Shelf Registration Rights

Subject to certain limitations described below, we have agreed no later than 60 days following the expiration of the lock-up period to prepare and file a registration statement registering the offer and sale of their shares of our common stock. Subject to certain limitations in the Registration Rights Agreement, parties to the agreement holding more than 15% of the then-currently registrable securities under the agreement can require the Company to participate in a firm underwritten resale of the securities; provided that we will not be obligated to participate in more than two such underwritten resales per year.

Piggyback Rights

Subject to certain exceptions, if at any time we propose to register an offering of equity securities or conduct an underwritten offering, whether or not for our own account, then we must notify the equity holders party to the Registration Rights Agreement of such proposal to allow them to include a specified number of their shares of our common stock in that registration statement or underwritten offering, as applicable.

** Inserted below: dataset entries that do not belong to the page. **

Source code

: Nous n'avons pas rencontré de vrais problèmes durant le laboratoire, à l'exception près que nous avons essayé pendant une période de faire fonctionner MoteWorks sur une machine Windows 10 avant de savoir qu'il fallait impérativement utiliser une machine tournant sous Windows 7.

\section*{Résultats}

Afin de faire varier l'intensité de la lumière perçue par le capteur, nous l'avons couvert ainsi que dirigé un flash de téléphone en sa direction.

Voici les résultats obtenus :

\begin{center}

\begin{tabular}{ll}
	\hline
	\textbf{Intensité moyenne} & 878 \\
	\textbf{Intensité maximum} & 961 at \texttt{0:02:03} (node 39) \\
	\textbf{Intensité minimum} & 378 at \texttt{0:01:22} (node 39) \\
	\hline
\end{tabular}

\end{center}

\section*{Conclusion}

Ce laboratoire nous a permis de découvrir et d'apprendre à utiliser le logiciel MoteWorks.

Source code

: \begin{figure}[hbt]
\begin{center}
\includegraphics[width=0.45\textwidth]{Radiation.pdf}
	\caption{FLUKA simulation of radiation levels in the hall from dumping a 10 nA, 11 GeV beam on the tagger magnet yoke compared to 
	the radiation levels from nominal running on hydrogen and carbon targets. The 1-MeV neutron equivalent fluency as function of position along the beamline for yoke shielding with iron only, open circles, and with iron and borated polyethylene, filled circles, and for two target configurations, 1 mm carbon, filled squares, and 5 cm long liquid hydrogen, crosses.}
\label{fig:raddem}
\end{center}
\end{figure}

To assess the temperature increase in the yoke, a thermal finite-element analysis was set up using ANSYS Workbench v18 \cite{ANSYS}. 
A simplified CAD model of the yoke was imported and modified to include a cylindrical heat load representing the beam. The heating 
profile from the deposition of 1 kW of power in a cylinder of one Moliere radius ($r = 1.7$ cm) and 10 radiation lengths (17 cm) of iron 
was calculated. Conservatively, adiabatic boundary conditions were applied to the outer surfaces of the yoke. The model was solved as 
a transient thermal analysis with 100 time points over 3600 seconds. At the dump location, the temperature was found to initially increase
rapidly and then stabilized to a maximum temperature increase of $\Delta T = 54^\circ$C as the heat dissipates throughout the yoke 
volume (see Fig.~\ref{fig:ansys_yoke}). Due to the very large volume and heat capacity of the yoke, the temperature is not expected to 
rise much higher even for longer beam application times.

Conditions and Limitations; Expenses

These registration rights will be subject to certain conditions and limitations, including the right of the underwriters to limit the number of shares to be included in a registration and our right to suspend use of a prospectus under a registration statement under certain circumstances, including if the Company is pursuing a bona fide material acquisition, merger, reorganization, disposition or other similar transaction and the Board determines in good faith that the Company’s ability to pursue or consummate such a transaction would be materially and adversely affected by any required disclosure of such transaction in the registration statement (and such disclosure is then-required therein by applicable law, rule or regulation to permit offers and sales thereunder), the Company has experienced some other material non-public event the disclosure of which in the registration statement at such time, in the good faith judgment of the Board, would materially and adversely affect the Company (and such disclosure therein is then-required by applicable law, rule or regulation to permit offers and sales thereunder), or the Board shall have determined in good faith, upon the advice of counsel, that it is required by law, rule or regulation to file a post-effective amendment to such registration statement to reflect certain updated information of the type described in the Registration Rights Agreement. The Registration Rights Agreement provides certain time limitations on how long such delays may be implemented. We will generally pay all registration expenses in connection with our obligations under the Registration Rights Agreement, regardless of whether a registration statement is filed or becomes effective.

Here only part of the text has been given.